__Exercise goal__
Reproduce each entry exactly, so that everything except the pictures is carried over.

Record extracts below:

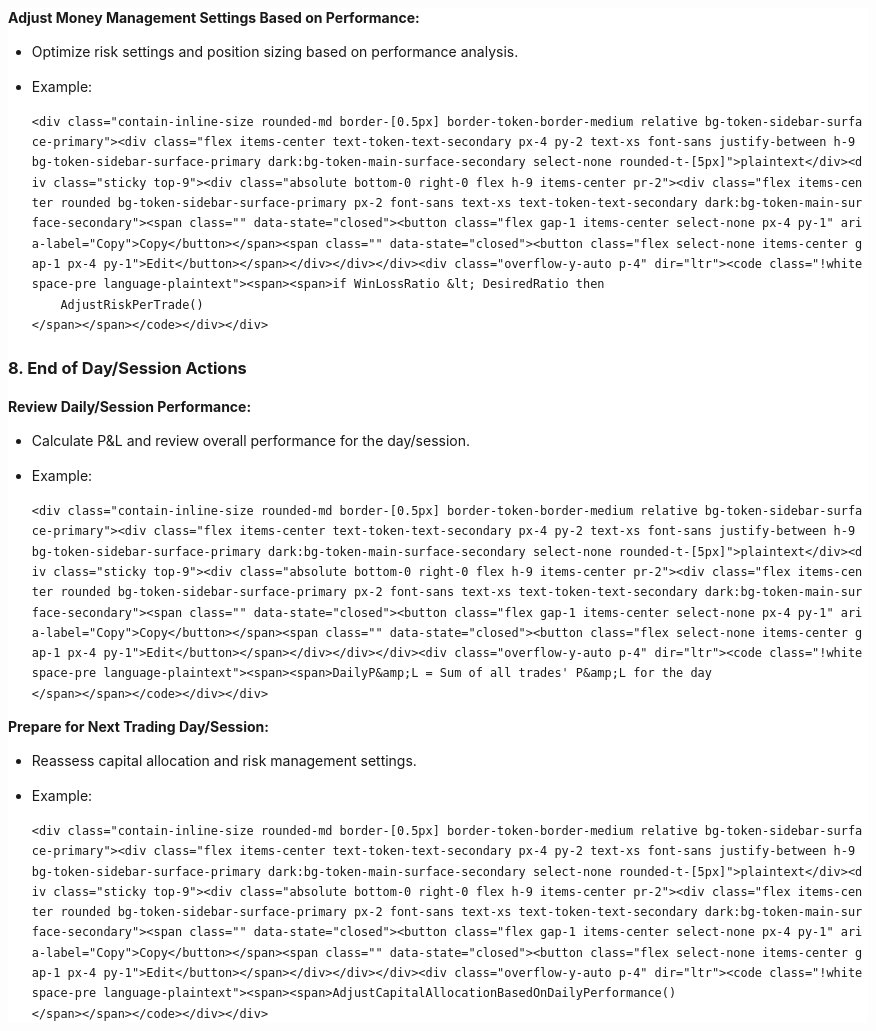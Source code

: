 
**Adjust Money Management Settings Based on Performance:**

-   Optimize risk settings and position sizing based on performance analysis.
    
-   Example:
    
    ```
    <div class="contain-inline-size rounded-md border-[0.5px] border-token-border-medium relative bg-token-sidebar-surface-primary"><div class="flex items-center text-token-text-secondary px-4 py-2 text-xs font-sans justify-between h-9 bg-token-sidebar-surface-primary dark:bg-token-main-surface-secondary select-none rounded-t-[5px]">plaintext</div><div class="sticky top-9"><div class="absolute bottom-0 right-0 flex h-9 items-center pr-2"><div class="flex items-center rounded bg-token-sidebar-surface-primary px-2 font-sans text-xs text-token-text-secondary dark:bg-token-main-surface-secondary"><span class="" data-state="closed"><button class="flex gap-1 items-center select-none px-4 py-1" aria-label="Copy">Copy</button></span><span class="" data-state="closed"><button class="flex select-none items-center gap-1 px-4 py-1">Edit</button></span></div></div></div><div class="overflow-y-auto p-4" dir="ltr"><code class="!whitespace-pre language-plaintext"><span><span>if WinLossRatio &lt; DesiredRatio then
        AdjustRiskPerTrade()
    </span></span></code></div></div>
    ```
    

### 8\. End of Day/Session Actions

**Review Daily/Session Performance:**

-   Calculate P&L and review overall performance for the day/session.
    
-   Example:
    
    ```
    <div class="contain-inline-size rounded-md border-[0.5px] border-token-border-medium relative bg-token-sidebar-surface-primary"><div class="flex items-center text-token-text-secondary px-4 py-2 text-xs font-sans justify-between h-9 bg-token-sidebar-surface-primary dark:bg-token-main-surface-secondary select-none rounded-t-[5px]">plaintext</div><div class="sticky top-9"><div class="absolute bottom-0 right-0 flex h-9 items-center pr-2"><div class="flex items-center rounded bg-token-sidebar-surface-primary px-2 font-sans text-xs text-token-text-secondary dark:bg-token-main-surface-secondary"><span class="" data-state="closed"><button class="flex gap-1 items-center select-none px-4 py-1" aria-label="Copy">Copy</button></span><span class="" data-state="closed"><button class="flex select-none items-center gap-1 px-4 py-1">Edit</button></span></div></div></div><div class="overflow-y-auto p-4" dir="ltr"><code class="!whitespace-pre language-plaintext"><span><span>DailyP&amp;L = Sum of all trades' P&amp;L for the day
    </span></span></code></div></div>
    ```
    

**Prepare for Next Trading Day/Session:**

-   Reassess capital allocation and risk management settings.
    
-   Example:
    
    ```
    <div class="contain-inline-size rounded-md border-[0.5px] border-token-border-medium relative bg-token-sidebar-surface-primary"><div class="flex items-center text-token-text-secondary px-4 py-2 text-xs font-sans justify-between h-9 bg-token-sidebar-surface-primary dark:bg-token-main-surface-secondary select-none rounded-t-[5px]">plaintext</div><div class="sticky top-9"><div class="absolute bottom-0 right-0 flex h-9 items-center pr-2"><div class="flex items-center rounded bg-token-sidebar-surface-primary px-2 font-sans text-xs text-token-text-secondary dark:bg-token-main-surface-secondary"><span class="" data-state="closed"><button class="flex gap-1 items-center select-none px-4 py-1" aria-label="Copy">Copy</button></span><span class="" data-state="closed"><button class="flex select-none items-center gap-1 px-4 py-1">Edit</button></span></div></div></div><div class="overflow-y-auto p-4" dir="ltr"><code class="!whitespace-pre language-plaintext"><span><span>AdjustCapitalAllocationBasedOnDailyPerformance()
    </span></span></code></div></div>
    ```
    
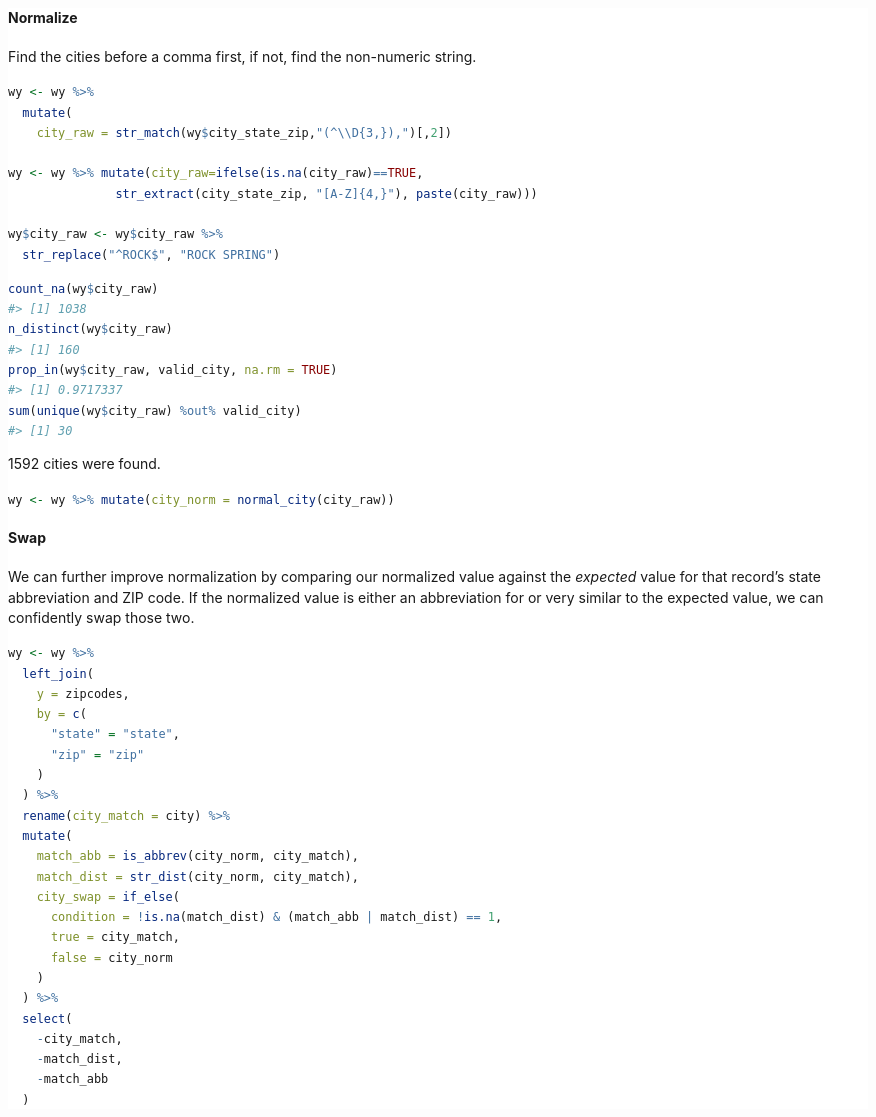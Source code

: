 #### Normalize

Find the cities before a comma first, if not, find the non-numeric
string.

``` r
wy <- wy %>% 
  mutate(
    city_raw = str_match(wy$city_state_zip,"(^\\D{3,}),")[,2]) 

wy <- wy %>% mutate(city_raw=ifelse(is.na(city_raw)==TRUE, 
               str_extract(city_state_zip, "[A-Z]{4,}"), paste(city_raw)))

wy$city_raw <- wy$city_raw %>% 
  str_replace("^ROCK$", "ROCK SPRING") 
```

``` r
count_na(wy$city_raw)
#> [1] 1038
n_distinct(wy$city_raw)
#> [1] 160
prop_in(wy$city_raw, valid_city, na.rm = TRUE)
#> [1] 0.9717337
sum(unique(wy$city_raw) %out% valid_city)
#> [1] 30
```

1592 cities were found.

``` r
wy <- wy %>% mutate(city_norm = normal_city(city_raw))
```

#### Swap

We can further improve normalization by comparing our normalized value
against the *expected* value for that record’s state abbreviation and
ZIP code. If the normalized value is either an abbreviation for or very
similar to the expected value, we can confidently swap those two.

``` r
wy <- wy %>% 
  left_join(
    y = zipcodes,
    by = c(
      "state" = "state",
      "zip" = "zip"
    )
  ) %>% 
  rename(city_match = city) %>% 
  mutate(
    match_abb = is_abbrev(city_norm, city_match),
    match_dist = str_dist(city_norm, city_match),
    city_swap = if_else(
      condition = !is.na(match_dist) & (match_abb | match_dist) == 1,
      true = city_match,
      false = city_norm
    )
  ) %>% 
  select(
    -city_match,
    -match_dist,
    -match_abb
  )
```
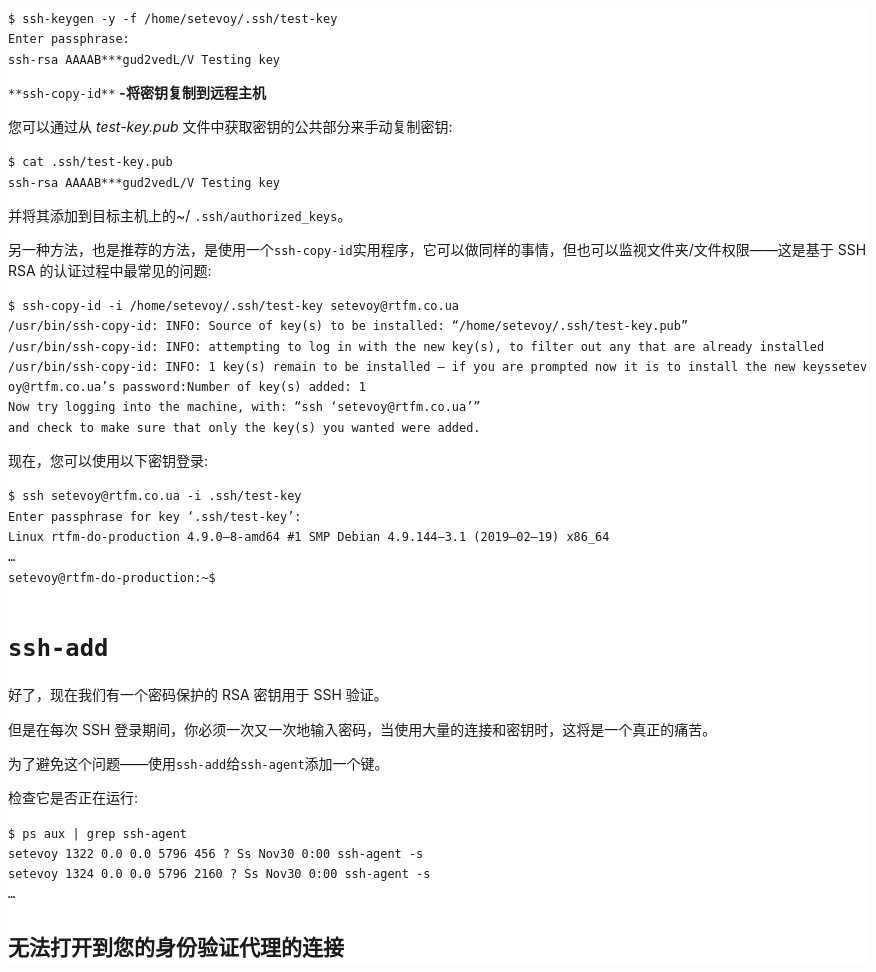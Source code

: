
 ```
$ ssh-keygen -y -f /home/setevoy/.ssh/test-key
Enter passphrase:
ssh-rsa AAAAB***gud2vedL/V Testing key
```

`**ssh-copy-id**` **-将密钥复制到远程主机**

您可以通过从 *test-key.pub* 文件中获取密钥的公共部分来手动复制密钥:

```
$ cat .ssh/test-key.pub
ssh-rsa AAAAB***gud2vedL/V Testing key
```

并将其添加到目标主机上的~/ `.ssh/authorized_keys`。

另一种方法，也是推荐的方法，是使用一个`ssh-copy-id`实用程序，它可以做同样的事情，但也可以监视文件夹/文件权限——这是基于 SSH RSA 的认证过程中最常见的问题:

```
$ ssh-copy-id -i /home/setevoy/.ssh/test-key setevoy@rtfm.co.ua
/usr/bin/ssh-copy-id: INFO: Source of key(s) to be installed: “/home/setevoy/.ssh/test-key.pub”
/usr/bin/ssh-copy-id: INFO: attempting to log in with the new key(s), to filter out any that are already installed
/usr/bin/ssh-copy-id: INFO: 1 key(s) remain to be installed — if you are prompted now it is to install the new keyssetevoy@rtfm.co.ua’s password:Number of key(s) added: 1
Now try logging into the machine, with: “ssh ‘setevoy@rtfm.co.ua’”
and check to make sure that only the key(s) you wanted were added.
```

现在，您可以使用以下密钥登录:

```
$ ssh setevoy@rtfm.co.ua -i .ssh/test-key
Enter passphrase for key ‘.ssh/test-key’:
Linux rtfm-do-production 4.9.0–8-amd64 #1 SMP Debian 4.9.144–3.1 (2019–02–19) x86_64
…
setevoy@rtfm-do-production:~$
```

# `ssh-add`

好了，现在我们有一个密码保护的 RSA 密钥用于 SSH 验证。

但是在每次 SSH 登录期间，你必须一次又一次地输入密码，当使用大量的连接和密钥时，这将是一个真正的痛苦。

为了避免这个问题——使用`ssh-add`给`ssh-agent`添加一个键。

检查它是否正在运行:

```
$ ps aux | grep ssh-agent
setevoy 1322 0.0 0.0 5796 456 ? Ss Nov30 0:00 ssh-agent -s
setevoy 1324 0.0 0.0 5796 2160 ? Ss Nov30 0:00 ssh-agent -s
…
```

## 无法打开到您的身份验证代理的连接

End of Record extracts.

__Response to this task__
Source code

: 
**Adjust Money Management Settings Based on Performance:**

-   Optimize risk settings and position sizing based on performance analysis.
    
-   Example:
    
    ```
    <div class="contain-inline-size rounded-md border-[0.5px] border-token-border-medium relative bg-token-sidebar-surface-primary"><div class="flex items-center text-token-text-secondary px-4 py-2 text-xs font-sans justify-between h-9 bg-token-sidebar-surface-primary dark:bg-token-main-surface-secondary select-none rounded-t-[5px]">plaintext</div><div class="sticky top-9"><div class="absolute bottom-0 right-0 flex h-9 items-center pr-2"><div class="flex items-center rounded bg-token-sidebar-surface-primary px-2 font-sans text-xs text-token-text-secondary dark:bg-token-main-surface-secondary"><span class="" data-state="closed"><button class="flex gap-1 items-center select-none px-4 py-1" aria-label="Copy">Copy</button></span><span class="" data-state="closed"><button class="flex select-none items-center gap-1 px-4 py-1">Edit</button></span></div></div></div><div class="overflow-y-auto p-4" dir="ltr"><code class="!whitespace-pre language-plaintext"><span><span>if WinLossRatio &lt; DesiredRatio then
        AdjustRiskPerTrade()
    </span></span></code></div></div>
    ```
    

### 8\. End of Day/Session Actions

**Review Daily/Session Performance:**

-   Calculate P&L and review overall performance for the day/session.
    
-   Example:
    
    ```
    <div class="contain-inline-size rounded-md border-[0.5px] border-token-border-medium relative bg-token-sidebar-surface-primary"><div class="flex items-center text-token-text-secondary px-4 py-2 text-xs font-sans justify-between h-9 bg-token-sidebar-surface-primary dark:bg-token-main-surface-secondary select-none rounded-t-[5px]">plaintext</div><div class="sticky top-9"><div class="absolute bottom-0 right-0 flex h-9 items-center pr-2"><div class="flex items-center rounded bg-token-sidebar-surface-primary px-2 font-sans text-xs text-token-text-secondary dark:bg-token-main-surface-secondary"><span class="" data-state="closed"><button class="flex gap-1 items-center select-none px-4 py-1" aria-label="Copy">Copy</button></span><span class="" data-state="closed"><button class="flex select-none items-center gap-1 px-4 py-1">Edit</button></span></div></div></div><div class="overflow-y-auto p-4" dir="ltr"><code class="!whitespace-pre language-plaintext"><span><span>DailyP&amp;L = Sum of all trades' P&amp;L for the day
    </span></span></code></div></div>
    ```
    

**Prepare for Next Trading Day/Session:**

-   Reassess capital allocation and risk management settings.
    
-   Example:
    
    ```
    <div class="contain-inline-size rounded-md border-[0.5px] border-token-border-medium relative bg-token-sidebar-surface-primary"><div class="flex items-center text-token-text-secondary px-4 py-2 text-xs font-sans justify-between h-9 bg-token-sidebar-surface-primary dark:bg-token-main-surface-secondary select-none rounded-t-[5px]">plaintext</div><div class="sticky top-9"><div class="absolute bottom-0 right-0 flex h-9 items-center pr-2"><div class="flex items-center rounded bg-token-sidebar-surface-primary px-2 font-sans text-xs text-token-text-secondary dark:bg-token-main-surface-secondary"><span class="" data-state="closed"><button class="flex gap-1 items-center select-none px-4 py-1" aria-label="Copy">Copy</button></span><span class="" data-state="closed"><button class="flex select-none items-center gap-1 px-4 py-1">Edit</button></span></div></div></div><div class="overflow-y-auto p-4" dir="ltr"><code class="!whitespace-pre language-plaintext"><span><span>AdjustCapitalAllocationBasedOnDailyPerformance()
    </span></span></code></div></div>
    ```
    
Source code

: #### Normalize

Find the cities before a comma first, if not, find the non-numeric
string.

``` r
wy <- wy %>% 
  mutate(
    city_raw = str_match(wy$city_state_zip,"(^\\D{3,}),")[,2]) 

wy <- wy %>% mutate(city_raw=ifelse(is.na(city_raw)==TRUE, 
               str_extract(city_state_zip, "[A-Z]{4,}"), paste(city_raw)))

wy$city_raw <- wy$city_raw %>% 
  str_replace("^ROCK$", "ROCK SPRING") 
```

``` r
count_na(wy$city_raw)
#> [1] 1038
n_distinct(wy$city_raw)
#> [1] 160
prop_in(wy$city_raw, valid_city, na.rm = TRUE)
#> [1] 0.9717337
sum(unique(wy$city_raw) %out% valid_city)
#> [1] 30
```

1592 cities were found.

``` r
wy <- wy %>% mutate(city_norm = normal_city(city_raw))
```

#### Swap

We can further improve normalization by comparing our normalized value
against the *expected* value for that record’s state abbreviation and
ZIP code. If the normalized value is either an abbreviation for or very
similar to the expected value, we can confidently swap those two.

``` r
wy <- wy %>% 
  left_join(
    y = zipcodes,
    by = c(
      "state" = "state",
      "zip" = "zip"
    )
  ) %>% 
  rename(city_match = city) %>% 
  mutate(
    match_abb = is_abbrev(city_norm, city_match),
    match_dist = str_dist(city_norm, city_match),
    city_swap = if_else(
      condition = !is.na(match_dist) & (match_abb | match_dist) == 1,
      true = city_match,
      false = city_norm
    )
  ) %>% 
  select(
    -city_match,
    -match_dist,
    -match_abb
  )
```
Source code

:
 ```
$ ssh-keygen -y -f /home/setevoy/.ssh/test-key
Enter passphrase:
ssh-rsa AAAAB***gud2vedL/V Testing key
```

`**ssh-copy-id**` **-将密钥复制到远程主机**

您可以通过从 *test-key.pub* 文件中获取密钥的公共部分来手动复制密钥:

```
$ cat .ssh/test-key.pub
ssh-rsa AAAAB***gud2vedL/V Testing key
```

并将其添加到目标主机上的~/ `.ssh/authorized_keys`。

另一种方法，也是推荐的方法，是使用一个`ssh-copy-id`实用程序，它可以做同样的事情，但也可以监视文件夹/文件权限——这是基于 SSH RSA 的认证过程中最常见的问题:

```
$ ssh-copy-id -i /home/setevoy/.ssh/test-key setevoy@rtfm.co.ua
/usr/bin/ssh-copy-id: INFO: Source of key(s) to be installed: “/home/setevoy/.ssh/test-key.pub”
/usr/bin/ssh-copy-id: INFO: attempting to log in with the new key(s), to filter out any that are already installed
/usr/bin/ssh-copy-id: INFO: 1 key(s) remain to be installed — if you are prompted now it is to install the new keyssetevoy@rtfm.co.ua’s password:Number of key(s) added: 1
Now try logging into the machine, with: “ssh ‘setevoy@rtfm.co.ua’”
and check to make sure that only the key(s) you wanted were added.
```

现在，您可以使用以下密钥登录:

```
$ ssh setevoy@rtfm.co.ua -i .ssh/test-key
Enter passphrase for key ‘.ssh/test-key’:
Linux rtfm-do-production 4.9.0–8-amd64 #1 SMP Debian 4.9.144–3.1 (2019–02–19) x86_64
…
setevoy@rtfm-do-production:~$
```

# `ssh-add`

好了，现在我们有一个密码保护的 RSA 密钥用于 SSH 验证。

但是在每次 SSH 登录期间，你必须一次又一次地输入密码，当使用大量的连接和密钥时，这将是一个真正的痛苦。

为了避免这个问题——使用`ssh-add`给`ssh-agent`添加一个键。

检查它是否正在运行:

```
$ ps aux | grep ssh-agent
setevoy 1322 0.0 0.0 5796 456 ? Ss Nov30 0:00 ssh-agent -s
setevoy 1324 0.0 0.0 5796 2160 ? Ss Nov30 0:00 ssh-agent -s
…
```

## 无法打开到您的身份验证代理的连接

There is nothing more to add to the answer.